Some analysts argue that Philippine ore won’t be sufficient to cover nickel pig-iron (NPI) producers’ capacity in China, tightening the nickel market. However, Indonesia is already working on producing more NPI, as the country is pushing to win more profit from its mineral sources. Chinese producer Tsingshan Group is set to triple its capacity to produce NPI in Indonesia as soon as May, having an installed capacity of 900,000 metric tons of NPI.
Even though nickel’s supply-demand dynamics may actually be tightening, the market is facing other problems:
High Stock Prices
A period of super-fast production growth has left record high inventories. Although LME stocks declined in October, they are still above 400,000 Tons, almost 5 times higher than in 2011. Such a huge overhang of metal is pressuring prices, removing any hopes of market deficit.
The slowdown in Chinese demand is keeping a lid on any price increase. Moreover, investors fear that the worse is yet to come. So far, demand woes are trampling supply woes, underscoring that significant price increases won’t likely happen until demand fears vanish.
Finally, rumors of an increase in US interest rates from the Federal Reserve are pushing the dollar higher. The dollar index is surging as foreign currencies tumble. This is another, and not less important, factor that will continue pressuring nickel prices.

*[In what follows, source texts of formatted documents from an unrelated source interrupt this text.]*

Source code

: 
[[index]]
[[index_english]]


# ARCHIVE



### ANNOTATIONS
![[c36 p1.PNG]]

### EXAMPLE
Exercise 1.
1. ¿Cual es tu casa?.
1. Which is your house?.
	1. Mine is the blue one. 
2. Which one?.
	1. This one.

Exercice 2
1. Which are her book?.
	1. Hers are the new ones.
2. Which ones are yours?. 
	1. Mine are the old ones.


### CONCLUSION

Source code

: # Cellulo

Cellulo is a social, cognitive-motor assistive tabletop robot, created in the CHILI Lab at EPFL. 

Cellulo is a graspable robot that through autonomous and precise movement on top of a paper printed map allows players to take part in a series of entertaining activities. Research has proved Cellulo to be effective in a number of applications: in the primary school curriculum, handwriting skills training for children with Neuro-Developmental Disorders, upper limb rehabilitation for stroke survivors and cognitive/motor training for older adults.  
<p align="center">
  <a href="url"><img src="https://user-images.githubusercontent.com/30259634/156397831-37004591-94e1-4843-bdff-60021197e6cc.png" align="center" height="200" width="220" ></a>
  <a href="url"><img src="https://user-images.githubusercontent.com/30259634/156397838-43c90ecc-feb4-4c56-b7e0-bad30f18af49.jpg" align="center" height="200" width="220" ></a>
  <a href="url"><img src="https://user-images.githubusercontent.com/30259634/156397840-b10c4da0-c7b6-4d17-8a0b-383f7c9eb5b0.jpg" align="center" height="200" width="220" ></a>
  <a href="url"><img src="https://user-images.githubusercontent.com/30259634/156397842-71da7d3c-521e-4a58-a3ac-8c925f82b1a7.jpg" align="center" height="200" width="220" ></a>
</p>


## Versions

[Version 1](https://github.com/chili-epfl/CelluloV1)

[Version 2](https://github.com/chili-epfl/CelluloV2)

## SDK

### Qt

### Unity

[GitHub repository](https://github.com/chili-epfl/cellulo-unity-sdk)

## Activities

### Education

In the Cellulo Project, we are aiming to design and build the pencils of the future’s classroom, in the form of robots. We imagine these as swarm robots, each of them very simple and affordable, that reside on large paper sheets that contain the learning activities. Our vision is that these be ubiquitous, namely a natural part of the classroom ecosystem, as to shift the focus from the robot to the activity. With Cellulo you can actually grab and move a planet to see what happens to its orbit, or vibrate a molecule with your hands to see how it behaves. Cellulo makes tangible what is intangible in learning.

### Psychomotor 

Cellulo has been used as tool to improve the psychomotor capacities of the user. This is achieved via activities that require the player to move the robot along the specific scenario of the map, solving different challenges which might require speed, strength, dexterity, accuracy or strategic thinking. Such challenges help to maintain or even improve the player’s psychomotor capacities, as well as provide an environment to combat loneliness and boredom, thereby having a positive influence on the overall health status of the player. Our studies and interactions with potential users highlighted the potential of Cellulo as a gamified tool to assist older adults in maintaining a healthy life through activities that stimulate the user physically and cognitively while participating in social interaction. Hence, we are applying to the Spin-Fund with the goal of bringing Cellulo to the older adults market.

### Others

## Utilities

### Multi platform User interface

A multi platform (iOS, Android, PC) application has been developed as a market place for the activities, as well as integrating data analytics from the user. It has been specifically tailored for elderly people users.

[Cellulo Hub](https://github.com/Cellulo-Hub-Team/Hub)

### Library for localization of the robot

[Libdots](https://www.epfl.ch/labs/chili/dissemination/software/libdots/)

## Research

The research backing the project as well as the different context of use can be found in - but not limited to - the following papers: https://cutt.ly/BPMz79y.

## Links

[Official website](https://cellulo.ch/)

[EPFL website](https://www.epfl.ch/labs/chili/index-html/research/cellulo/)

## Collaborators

What This Means For Metal Buyers
There is no point in making predictions. After this pause, nickel prices could go both ways but we wouldn’t discard the possibility of nickel falling below the lows of 2009. Buying only small quantities remains the dominant purchasing strategy but buyers should watch nickel’s support and resistance levels to be ready to change their strategy.
The Allegheny Ludlum 316 stainless surcharge fell 4% to $0.51 per pound. The price of Chinese primary nickel rose 2% over the month to $12,140 per metric ton. The three-month nickel price finished the month on the LME finished flat at $10,140 per metric ton. Chinese 304 stainless steel scrap closed the month at $1,195 per metric ton after rising 1%.